Empowering Domain Experts: This system allows ISRO’s scientists—the people with the knowledge—to directly edit and add informational pages using simple Markdown syntax.
Separation of Concerns: It completely decouples content from code, enabling seamless updates without requiring developer intervention or risking the application’s stability. This ensures the platform’s documentation remains accurate and relevant.

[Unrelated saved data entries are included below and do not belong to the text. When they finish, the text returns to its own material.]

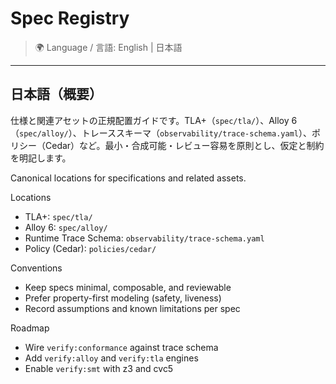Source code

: # Spec Registry

> 🌍 Language / 言語: English | 日本語

---

## 日本語（概要）

仕様と関連アセットの正規配置ガイドです。TLA+（`spec/tla/`）、Alloy 6（`spec/alloy/`）、トレーススキーマ（`observability/trace-schema.yaml`）、ポリシー（Cedar）など。最小・合成可能・レビュー容易を原則とし、仮定と制約を明記します。

Canonical locations for specifications and related assets.

Locations
- TLA+: `spec/tla/`
- Alloy 6: `spec/alloy/`
- Runtime Trace Schema: `observability/trace-schema.yaml`
- Policy (Cedar): `policies/cedar/`

Conventions
- Keep specs minimal, composable, and reviewable
- Prefer property-first modeling (safety, liveness)
- Record assumptions and known limitations per spec

Roadmap
- Wire `verify:conformance` against trace schema
- Add `verify:alloy` and `verify:tla` engines
- Enable `verify:smt` with z3 and cvc5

d) Web-Based User Interface & Analysis Tools: The Flask-based web application provides the face of the platform, offering several key workflows:

Data Extractor: A simple form to query the 14 TB archive and receive a complete, processed data package.
FITS Inspector: A “quick-look” utility to rapidly generate diagnostic plots (light curves, hardness ratios) for any FITS file.
Transient Detector: A statistical analysis tool that uses rolling z-score calculations to automatically detect potential X-ray bursts and other transient events.

4. Key Outcomes & Impact

Democratized Data Access: Transformed a complex internal archive into a resource, enabling students, PhDs, and international researchers to conduct novel studies.
Accelerated Scientific Research: Reduced the time for data retrieval and basic processing from hours to minutes, a time-saving of over 95%, allowing scientists to focus on analysis rather than data wrangling.
Acclaimed by ISRO: The project was formally recognized as “outstanding” by Dr. Ramadevi M.C. and the entire AstroSat SSM payload team for its performance, usability, and strategic importance.

FITS Transient Analyzer

Home Page

FITS File Table Inspector

SSM Data Extract Portal

Markdown CMS for SSM Information

Impact Points

Engineered a scientific data platform to process and distribute a 14 TB astrophysical data archive from the AstroSat satellite, serving a global community of researchers.
Architected the core data extraction pipeline in Python and Pandas, reducing complex query times from hours to minutes (>95% improvement) and handling massive 100 GB+ aggregated datasets through intelligent file splitting.
Implemented a high-performance caching layer using MD5 hashing, slashing processing time for repeat queries by over 99% (from 15+ minutes to ~3 seconds) and significantly reducing server load.
Solely developed a dynamic Markdown-to-HTML CMS using Flask, empowering ISRO scientists to manage web content directly, which was lauded as an ‘outstanding’ feature by the project lead.